* _EXERCISE GOAL_: When you copy the material below, keep every line exact and omit the pictures.

BEGIN AVAILABLE DATA

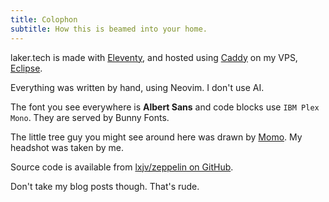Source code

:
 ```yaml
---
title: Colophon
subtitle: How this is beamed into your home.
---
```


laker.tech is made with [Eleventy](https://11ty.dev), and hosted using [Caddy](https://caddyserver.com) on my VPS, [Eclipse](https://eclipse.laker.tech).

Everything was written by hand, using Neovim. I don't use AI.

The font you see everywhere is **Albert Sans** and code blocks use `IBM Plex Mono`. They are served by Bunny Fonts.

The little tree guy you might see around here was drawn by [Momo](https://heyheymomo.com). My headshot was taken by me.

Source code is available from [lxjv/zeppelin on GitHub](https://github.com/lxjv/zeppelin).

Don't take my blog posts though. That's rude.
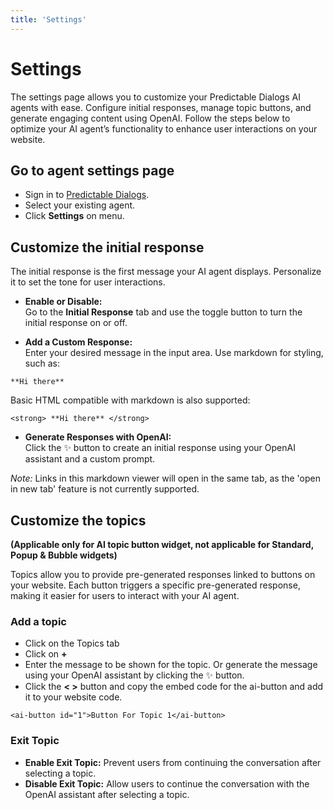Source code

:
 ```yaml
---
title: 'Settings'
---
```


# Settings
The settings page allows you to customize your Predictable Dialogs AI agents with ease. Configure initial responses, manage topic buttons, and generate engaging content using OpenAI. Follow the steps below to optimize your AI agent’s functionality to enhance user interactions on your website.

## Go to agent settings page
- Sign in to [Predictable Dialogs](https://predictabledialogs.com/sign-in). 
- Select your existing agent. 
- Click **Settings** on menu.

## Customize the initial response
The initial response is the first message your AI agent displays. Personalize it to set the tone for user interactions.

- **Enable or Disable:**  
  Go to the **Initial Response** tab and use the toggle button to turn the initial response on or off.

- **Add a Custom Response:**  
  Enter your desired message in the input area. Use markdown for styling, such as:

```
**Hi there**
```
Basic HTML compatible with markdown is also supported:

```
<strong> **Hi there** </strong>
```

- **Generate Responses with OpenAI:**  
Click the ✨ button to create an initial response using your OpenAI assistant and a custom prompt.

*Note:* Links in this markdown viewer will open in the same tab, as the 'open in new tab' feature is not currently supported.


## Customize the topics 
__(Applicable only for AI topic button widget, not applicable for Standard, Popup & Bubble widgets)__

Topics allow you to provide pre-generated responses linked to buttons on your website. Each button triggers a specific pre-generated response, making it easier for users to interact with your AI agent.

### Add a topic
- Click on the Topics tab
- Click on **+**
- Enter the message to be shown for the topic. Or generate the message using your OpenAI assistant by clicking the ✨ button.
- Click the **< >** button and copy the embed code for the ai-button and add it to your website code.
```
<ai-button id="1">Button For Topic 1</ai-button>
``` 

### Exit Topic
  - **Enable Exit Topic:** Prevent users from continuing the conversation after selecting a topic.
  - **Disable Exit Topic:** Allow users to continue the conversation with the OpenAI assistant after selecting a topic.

END AVAILABLE DATA

* _ANSWER SPACE_:
Source code

:
 ```yaml
---
title: Colophon
subtitle: How this is beamed into your home.
---
```


laker.tech is made with [Eleventy](https://11ty.dev), and hosted using [Caddy](https://caddyserver.com) on my VPS, [Eclipse](https://eclipse.laker.tech).

Everything was written by hand, using Neovim. I don't use AI.

The font you see everywhere is **Albert Sans** and code blocks use `IBM Plex Mono`. They are served by Bunny Fonts.

The little tree guy you might see around here was drawn by [Momo](https://heyheymomo.com). My headshot was taken by me.

Source code is available from [lxjv/zeppelin on GitHub](https://github.com/lxjv/zeppelin).

Don't take my blog posts though. That's rude.
Source code

:
 ```yaml
---
title: 'Settings'
---
```


# Settings
The settings page allows you to customize your Predictable Dialogs AI agents with ease. Configure initial responses, manage topic buttons, and generate engaging content using OpenAI. Follow the steps below to optimize your AI agent’s functionality to enhance user interactions on your website.

## Go to agent settings page
- Sign in to [Predictable Dialogs](https://predictabledialogs.com/sign-in). 
- Select your existing agent. 
- Click **Settings** on menu.

## Customize the initial response
The initial response is the first message your AI agent displays. Personalize it to set the tone for user interactions.

- **Enable or Disable:**  
  Go to the **Initial Response** tab and use the toggle button to turn the initial response on or off.

- **Add a Custom Response:**  
  Enter your desired message in the input area. Use markdown for styling, such as:

```
**Hi there**
```
Basic HTML compatible with markdown is also supported:

```
<strong> **Hi there** </strong>
```

- **Generate Responses with OpenAI:**  
Click the ✨ button to create an initial response using your OpenAI assistant and a custom prompt.

*Note:* Links in this markdown viewer will open in the same tab, as the 'open in new tab' feature is not currently supported.


## Customize the topics 
__(Applicable only for AI topic button widget, not applicable for Standard, Popup & Bubble widgets)__

Topics allow you to provide pre-generated responses linked to buttons on your website. Each button triggers a specific pre-generated response, making it easier for users to interact with your AI agent.

### Add a topic
- Click on the Topics tab
- Click on **+**
- Enter the message to be shown for the topic. Or generate the message using your OpenAI assistant by clicking the ✨ button.
- Click the **< >** button and copy the embed code for the ai-button and add it to your website code.
```
<ai-button id="1">Button For Topic 1</ai-button>
``` 

### Exit Topic
  - **Enable Exit Topic:** Prevent users from continuing the conversation after selecting a topic.
  - **Disable Exit Topic:** Allow users to continue the conversation with the OpenAI assistant after selecting a topic.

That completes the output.